Go Down

Topic: Ethernet (w5100) sketch hangs (Read 25 times) previous topic - next topic

draythomp

Has anyone taken a look at the code I mentioned above?

Next, I think measuring this thing causes it to work better.  Aside from the pin 4 fix, I have monitoring code in the ethernet library that doesn't change anything, just reports stuff.  It wouldn't fail.  So, I made a batch file to just nail it as fast as it could with http get requests.
I even asked for the favicon.ico that is so annoying when it shows up constantly in the logs.  It ran through a couple of thousand iterations.  This is on an arduino that is making client requests to several other internet devices and web sites at the same time.  My packet count shot up well over 300K and the darn thing just kept on trucking.  It did the other requests, monitored an XBee network and never a hiccup.  We're talking well over 2000 get requests to the device as fast as it could respond.

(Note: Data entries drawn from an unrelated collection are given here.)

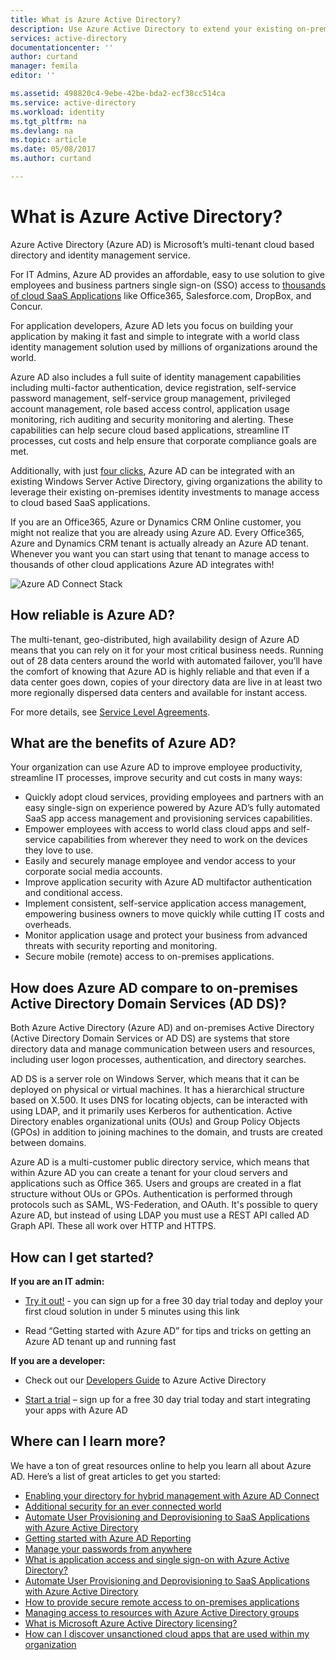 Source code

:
 ```yaml
---
title: What is Azure Active Directory?
description: Use Azure Active Directory to extend your existing on-premises identities into the cloud or develop Azure AD integrated applications.
services: active-directory
documentationcenter: ''
author: curtand
manager: femila
editor: ''

ms.assetid: 498820c4-9ebe-42be-bda2-ecf38cc514ca
ms.service: active-directory
ms.workload: identity
ms.tgt_pltfrm: na
ms.devlang: na
ms.topic: article
ms.date: 05/08/2017
ms.author: curtand

---
```

# What is Azure Active Directory?
Azure Active Directory (Azure AD) is Microsoft’s multi-tenant cloud based directory and identity management service.

For IT Admins, Azure AD provides an affordable, easy to use solution to give employees and business partners single sign-on (SSO) access to [thousands of cloud SaaS Applications](active-directory-saas-tutorial-list.md) like Office365, Salesforce.com, DropBox, and Concur.

For application developers, Azure AD lets you focus on building your application by making it fast and simple to integrate with a world class identity management solution used by millions of organizations around the world.

Azure AD also includes a full suite of identity management capabilities including multi-factor authentication, device registration, self-service password management, self-service group management, privileged account management, role based access control, application usage monitoring, rich auditing and security monitoring and alerting. These capabilities can help secure cloud based applications, streamline IT processes, cut costs and help ensure that corporate compliance goals are met.

Additionally, with just [four clicks](./connect/active-directory-aadconnect-get-started-express.md), Azure AD can be integrated with an existing Windows Server Active Directory, giving organizations the ability to leverage their existing on-premises identity investments to manage access to cloud based SaaS applications.

If you are an Office365, Azure or Dynamics CRM Online customer, you might not realize that you are already using Azure AD. Every Office365, Azure and Dynamics CRM tenant is actually already an Azure AD tenant. Whenever you want you can start using that tenant to manage access to thousands of other cloud applications Azure AD integrates with!

![Azure AD Connect Stack](./media/active-directory-whatis/Azure_Active_Directory.png)

## How reliable is Azure AD?
The multi-tenant, geo-distributed, high availability design of Azure AD means that you can rely on it for your most critical business needs. Running out of 28 data centers around the world with automated failover, you’ll have the comfort of knowing that Azure AD is highly reliable and that even if a data center goes down, copies of your directory data are live in at least two more regionally dispersed data centers and available for instant access.

For more details, see [Service Level Agreements](https://azure.microsoft.com/support/legal/sla/).

## What are the benefits of Azure AD?
Your organization can use Azure AD to improve employee productivity, streamline IT processes, improve security and cut costs in many ways:

* Quickly adopt cloud services, providing employees and partners with an easy single-sign on experience powered by Azure AD’s fully automated SaaS app access management and provisioning services capabilities.
* Empower employees with access to world class cloud apps and self-service capabilities from wherever they need to work on the devices they love to use.
* Easily and securely manage employee and vendor access to your corporate social media accounts.
* Improve application security with Azure AD multifactor authentication and conditional access.
* Implement consistent, self-service application access management, empowering business owners to move quickly while cutting IT costs and overheads.
* Monitor application usage and protect your business from advanced threats with security reporting and monitoring.
* Secure mobile (remote) access to on-premises applications.

## How does Azure AD compare to on-premises Active Directory Domain Services (AD DS)?

Both Azure Active Directory (Azure AD) and on-premises Active Directory (Active Directory Domain Services or AD DS) are systems that store directory data and manage communication between users and resources, including user logon processes, authentication, and directory searches.

AD DS is a server role on Windows Server, which means that it can be deployed on physical or virtual machines. It has a hierarchical structure based on X.500. It uses DNS for locating objects, can be interacted with using LDAP, and it primarily uses Kerberos for authentication. Active Directory enables organizational units (OUs) and Group Policy Objects (GPOs) in addition to joining machines to the domain, and trusts are created between domains.

Azure AD is a multi-customer public directory service, which means that within Azure AD you can create a tenant for your cloud servers and applications such as Office 365. Users and groups are created in a flat structure without OUs or GPOs. Authentication is performed through protocols such as SAML, WS-Federation, and OAuth. It's possible to query Azure AD, but instead of using LDAP you must use a REST API called AD Graph API. These all work over HTTP and HTTPS.




## How can I get started?

**If you are an IT admin:**

* [Try it out!](https://azure.microsoft.com/trial/get-started-active-directory/) - you can sign up for a free 30 day trial today and deploy your first cloud solution in under 5 minutes using this link

* Read “Getting started with Azure AD” for tips and tricks on getting an Azure AD tenant up and running fast

**If you are a developer:**
 
* Check out our [Developers Guide](active-directory-developers-guide.md) to Azure Active Directory

* [Start a trial](https://azure.microsoft.com/trial/get-started-active-directory/) – sign up for a free 30 day trial today and  start integrating your apps with Azure AD

## Where can I learn more?
We have a ton of great resources online to help you learn all about Azure AD. Here’s a list of great articles to get you started:

* [Enabling your directory for hybrid management with Azure AD Connect](active-directory-aadconnect.md)
* [Additional security for an ever connected world](../multi-factor-authentication/multi-factor-authentication.md)
* [Automate User Provisioning and Deprovisioning to SaaS Applications with Azure Active Directory](active-directory-saas-app-provisioning.md)
* [Getting started with Azure AD Reporting](active-directory-reporting-getting-started.md)
* [Manage your passwords from anywhere](active-directory-passwords.md)
* [What is application access and single sign-on with Azure Active Directory?](active-directory-appssoaccess-whatis.md)
* [Automate User Provisioning and Deprovisioning to SaaS Applications with Azure Active Directory](active-directory-saas-app-provisioning.md)
* [How to provide secure remote access to on-premises applications](active-directory-application-proxy-get-started.md)
* [Managing access to resources with Azure Active Directory groups](active-directory-manage-groups.md)
* [What is Microsoft Azure Active Directory licensing?](active-directory-licensing-what-is.md)
* [How can I discover unsanctioned cloud apps that are used within my organization](active-directory-cloudappdiscovery-whatis.md)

A few days ago, it would never have survived that.  So, I'm going back to the library I started with and comment out the pin 4 code and try it again.  If it fails, I'm going to step through the changes and monitoring code one at a time until I get more information.  I'm also leaving in the changes I made to my sketch to cut down on packets.  Things that tried to client.print(variable) and such.  I suspect, that Surfer is right, lots of little packets will kill it.  But, I'll see.

Sometimes you just have to start over.
Trying to keep my house under control http://www.desert-home.com/

draythomp

Quote
You don't really ever need to look at TD_RD. Use the free space register.

The W5100 only updates its internal copy of TX_WR after you send a "SEND" command.


What I was wondering about is that, since we have two processors using the same block of memory without locks on the memory, if the 5100 could be handling a retransmission or etx or something at the same time that we were copying data into the send buffer.  Since the buffer is circular, it could be possible that the 5100 could be reading from it at the same time that we are writing and the consequent updates to the pointer would clash.  It didn't

The 5100 datasheet is clear that the two pointers TX_RX and TX_WR have to be equal and the status register should be correct before copying data into the transmit buffer.  The code in the 5100 routines doesn't do this or check it like that.  However, extensive testing hasn't shown a problem.  That's what I was comparing to see if there was a problem.
Trying to keep my house under control http://www.desert-home.com/

draythomp

OK, found at least one problem.  I took my device all the way back (except for single byte packets) and started over.  I have my curl script that pounds it as fast as the arduino can respond so I can test a lot in a little time.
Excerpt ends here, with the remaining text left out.